The View Pushes Stacey Abrams For Vice President
KEY POINTS
- ABC and Stacey Abrams want her to be on ticket
- Hostin: it should be a thank you to black women
- Not just any woman will do as Biden' No. 2
Black voters triggered former Vice President Joe Biden’s landslide toward the 2020 Democratic Presidential nomination with a knockout in the South Carolina primary. Now some think his running mate needs to be a woman of color.
ABC’s The View kicked off the debate on Wednesday’s broadcast with former Georgia state senator Stacey Abrams (D) as the guest. Abrams lost a close race to Georgia Gov. Brian Kemp (R) in 2018.
Abrams said she “would be very effective at helping us restore the dignity and the soul of not only America, but helping those that have been left behind for so long, finally see themselves as part of the solution.”
Abrams praised Biden for saying he will pick a woman as a running mate in the 2020 election. Abrams responded to a loaded question from co-host Sunny Hostin who suggested Biden owes black women a thank you for saving his campaign. “I would share your concern about not picking a woman of color because women of color, particularly black women, are the strongest part of the Democratic party, the most loyal.
“That loyalty isn’t simply how we vote, … we need a ticket that reflects the diversity of America,” she added.
Co-host Whoopi Goldberg started the fire last week. Goldberg said Sen. Elizabeth Warren, D-Mass., and Abrams “would be up for the gig.” She then egged Hostin on asking how important the vice presidential nominee is “right now” and if it is important for Biden to say who he will nominate “or continue to check things out?”
“It’s a thank you, and I think it should be a thank you to black women,” said Hostin, who has been a co-host on The View in 2016. “I think black women are going to have to carry the load in this election like they always do. We are the strongest base, and half of black women in states where I think they are going to obstruct the vote.
Hostin trained as a lawyer and worked as a federal prosecutor of sex crimes.
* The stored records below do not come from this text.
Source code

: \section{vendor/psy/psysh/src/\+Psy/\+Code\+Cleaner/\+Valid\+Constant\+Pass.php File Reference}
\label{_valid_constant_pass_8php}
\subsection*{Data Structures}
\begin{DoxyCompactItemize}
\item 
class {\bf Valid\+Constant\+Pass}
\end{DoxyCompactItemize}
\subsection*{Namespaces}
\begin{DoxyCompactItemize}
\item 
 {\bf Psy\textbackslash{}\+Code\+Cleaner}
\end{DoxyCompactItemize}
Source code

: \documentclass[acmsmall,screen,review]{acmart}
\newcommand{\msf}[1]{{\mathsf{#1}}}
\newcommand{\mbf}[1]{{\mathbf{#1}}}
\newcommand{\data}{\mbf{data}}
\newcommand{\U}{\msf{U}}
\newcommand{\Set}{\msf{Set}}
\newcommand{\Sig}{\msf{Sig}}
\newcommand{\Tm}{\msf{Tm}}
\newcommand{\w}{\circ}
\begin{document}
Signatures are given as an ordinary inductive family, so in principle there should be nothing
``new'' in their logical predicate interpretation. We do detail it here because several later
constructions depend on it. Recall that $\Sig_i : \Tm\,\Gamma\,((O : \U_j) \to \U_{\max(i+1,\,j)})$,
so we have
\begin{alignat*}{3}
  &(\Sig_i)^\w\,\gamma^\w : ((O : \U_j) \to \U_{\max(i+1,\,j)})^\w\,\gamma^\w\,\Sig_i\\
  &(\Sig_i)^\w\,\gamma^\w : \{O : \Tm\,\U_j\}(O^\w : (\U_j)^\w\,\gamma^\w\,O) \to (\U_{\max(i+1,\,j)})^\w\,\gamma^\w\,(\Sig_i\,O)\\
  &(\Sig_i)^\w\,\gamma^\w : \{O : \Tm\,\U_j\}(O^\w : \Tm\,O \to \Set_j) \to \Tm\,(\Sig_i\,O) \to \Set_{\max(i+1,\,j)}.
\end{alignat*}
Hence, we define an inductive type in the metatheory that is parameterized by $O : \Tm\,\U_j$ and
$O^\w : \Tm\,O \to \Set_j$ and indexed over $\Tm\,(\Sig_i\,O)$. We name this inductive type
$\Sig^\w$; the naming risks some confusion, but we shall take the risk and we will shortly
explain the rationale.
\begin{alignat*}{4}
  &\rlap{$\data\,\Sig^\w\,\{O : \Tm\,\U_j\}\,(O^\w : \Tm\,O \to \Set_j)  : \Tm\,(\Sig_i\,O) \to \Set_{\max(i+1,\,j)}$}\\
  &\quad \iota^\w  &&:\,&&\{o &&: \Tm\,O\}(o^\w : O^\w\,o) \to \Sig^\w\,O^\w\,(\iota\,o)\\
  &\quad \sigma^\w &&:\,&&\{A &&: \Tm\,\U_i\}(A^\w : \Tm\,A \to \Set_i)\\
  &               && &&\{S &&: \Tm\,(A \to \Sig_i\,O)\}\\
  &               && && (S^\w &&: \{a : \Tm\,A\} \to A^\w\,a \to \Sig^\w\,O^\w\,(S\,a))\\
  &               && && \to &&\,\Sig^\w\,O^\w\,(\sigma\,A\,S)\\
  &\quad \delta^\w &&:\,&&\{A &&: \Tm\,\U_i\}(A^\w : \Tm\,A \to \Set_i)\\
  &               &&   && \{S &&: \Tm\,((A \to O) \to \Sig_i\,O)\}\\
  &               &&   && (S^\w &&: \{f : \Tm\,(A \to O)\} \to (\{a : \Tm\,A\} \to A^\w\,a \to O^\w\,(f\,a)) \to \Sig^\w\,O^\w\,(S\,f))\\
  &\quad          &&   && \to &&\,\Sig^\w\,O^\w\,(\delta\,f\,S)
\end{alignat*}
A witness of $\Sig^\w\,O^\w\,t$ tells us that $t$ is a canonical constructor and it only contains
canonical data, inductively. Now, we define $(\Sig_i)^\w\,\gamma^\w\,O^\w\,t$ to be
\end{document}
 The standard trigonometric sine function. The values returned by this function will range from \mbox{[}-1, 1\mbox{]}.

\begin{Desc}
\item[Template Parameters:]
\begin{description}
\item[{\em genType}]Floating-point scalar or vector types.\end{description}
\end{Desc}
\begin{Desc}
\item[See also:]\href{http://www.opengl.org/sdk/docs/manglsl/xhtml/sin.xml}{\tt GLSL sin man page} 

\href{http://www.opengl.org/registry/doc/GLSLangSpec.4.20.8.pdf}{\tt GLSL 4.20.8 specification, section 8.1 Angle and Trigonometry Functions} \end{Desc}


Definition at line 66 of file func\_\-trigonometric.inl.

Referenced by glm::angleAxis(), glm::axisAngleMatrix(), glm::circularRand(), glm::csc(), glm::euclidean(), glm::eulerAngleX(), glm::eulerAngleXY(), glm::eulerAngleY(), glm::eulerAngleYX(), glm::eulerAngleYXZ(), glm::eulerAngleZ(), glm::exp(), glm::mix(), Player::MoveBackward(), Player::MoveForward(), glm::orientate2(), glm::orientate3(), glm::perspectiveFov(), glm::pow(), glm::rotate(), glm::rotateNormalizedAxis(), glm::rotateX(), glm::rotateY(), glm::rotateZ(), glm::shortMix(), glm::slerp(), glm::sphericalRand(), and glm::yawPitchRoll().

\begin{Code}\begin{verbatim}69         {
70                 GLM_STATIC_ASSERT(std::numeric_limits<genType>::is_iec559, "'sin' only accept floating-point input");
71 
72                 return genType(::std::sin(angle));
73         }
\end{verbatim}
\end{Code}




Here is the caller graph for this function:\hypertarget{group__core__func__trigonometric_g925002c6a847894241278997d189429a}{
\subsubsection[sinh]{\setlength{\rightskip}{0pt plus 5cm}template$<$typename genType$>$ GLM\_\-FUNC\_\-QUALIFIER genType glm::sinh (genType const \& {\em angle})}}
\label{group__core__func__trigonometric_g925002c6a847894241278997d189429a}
She has also worked on Court TV, with Fox and CNN before signing with ABC in 2007 as the legal analyst for its morning show American Morning.
“I think there won’t be mail in-voting. So that means that black women are going to have to risk their lives in this pandemic to vote. Thery’re going to have to bring their sons and their brothers and their brothers and risk their lives to vote,” she said.
Voting proved dangerous in the Wisconsin primary where voters who could not vote by mail stood in long lines, waited for hours and some caught the coronavirus.
At least 19 people who said they voted or worked at one of the polling stations have tested positive for COVID-19, according to the Wisconsin Department of Health Services. The possibility for more cases tied to election is likely as only 30% of the data from new cases has been collected so far, according to the health department.